## Stored data
=== Section Start ===

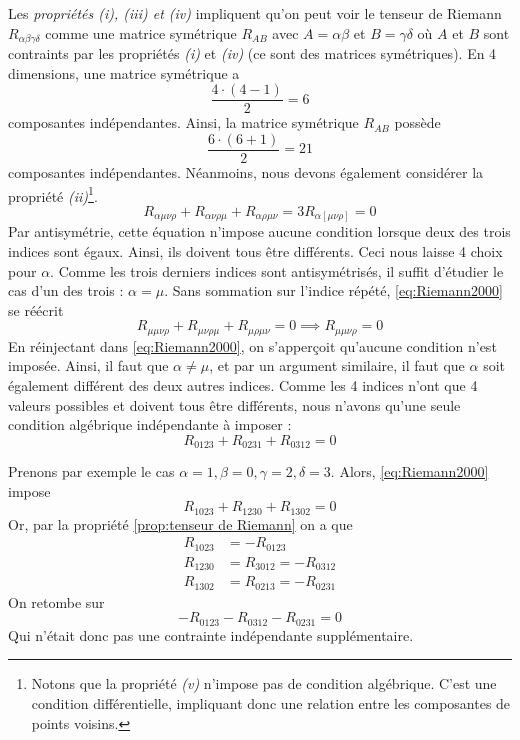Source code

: Les \textit{propriétés (i), (iii) et (iv)} impliquent qu'on peut voir le tenseur de Riemann $R_{\alpha \beta \gamma \delta}$ comme une matrice symétrique $R_{AB}$ avec $A = \alpha \beta$ et $B = \gamma \delta$ où $A$ et $B$ sont contraints par les propriétés \emph{(i)} et \emph{(iv)} (ce sont des matrices symétriques). En 4 dimensions, une matrice symétrique a
\begin{equation*}
    \frac{4 \cdot (4-1)}{2} = 6
\end{equation*}
composantes indépendantes. Ainsi, la matrice symétrique $R_{AB}$ possède
\begin{equation*}
    \frac{6 \cdot (6+1)}{2} = 21
\end{equation*}
composantes indépendantes. Néanmoins, nous devons également considérer la propriété \emph{(ii)}\footnote{Notons que la propriété \emph{(v)} n'impose pas de condition algébrique. C'est une condition différentielle, impliquant donc une relation entre les composantes de points voisins.}.
\begin{equation}
    \label{eq:Riemann2000}
    R_{\alpha \mu \nu \rho} + R_{\alpha \nu \rho \mu} + R_{\alpha \rho \mu \nu}= 3 R_{\alpha[\mu\nu\rho]} = 0
\end{equation}
Par antisymétrie, cette équation n'impose aucune condition lorsque deux des trois indices sont égaux. Ainsi, ils doivent tous être différents. Ceci nous laisse 4 choix pour $\alpha$. Comme les trois derniers indices sont antisymétrisés, il suffit d'étudier le cas d'un des trois : $\alpha = \mu$. Sans sommation sur l'indice répété, \ref{eq:Riemann2000} se réécrit 
\begin{equation}
    R_{\mu\mu \nu\rho} + R_{\mu \nu \rho \mu}+ R_{\mu \rho \mu \nu}  = 0 \implies R_{\mu\mu \nu\rho} =0
\end{equation}
En réinjectant dans \ref{eq:Riemann2000}, on s'apperçoit qu'aucune condition n'est imposée. Ainsi, il faut que $\alpha \neq \mu$, et par un argument similaire, il faut que $\alpha$ soit également différent des deux autres indices. Comme les 4 indices n'ont que 4 valeurs possibles et doivent tous être différents, nous n'avons qu'une seule condition algébrique indépendante à imposer :
\begin{equation}
    R_{0123} + R_{0231} + R_{0312} = 0
\end{equation}
\begin{exmp}
    Prenons par exemple le cas $\alpha = 1, \beta =0, \gamma = 2, \delta = 3$. Alors, \ref{eq:Riemann2000} impose 
    \begin{equation}
        R_{1023} + R_{1230} + R_{1302} = 0
    \end{equation}
    Or, par la propriété \ref{prop:tenseur de Riemann} on a que
    \begin{align*}
        R_{1023} &= - R_{0123} \\
        R_{1230} &= R_{3012} = - R_{0312}\\
        R_{1302} &= R_{0213} = -R_{0231} 
    \end{align*}
    On retombe sur
    \begin{equation}
        - R_{0123} - R_{0312}-R_{0231}=0
    \end{equation}
    Qui n'était donc pas une contrainte indépendante supplémentaire.
\end{exmp}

=== Section End ===

## WHAT YOU HAVE TO DO
Among the lines of the data, some may include "beta" as a word or string; report how many, and nothing else.

## ANSWER
2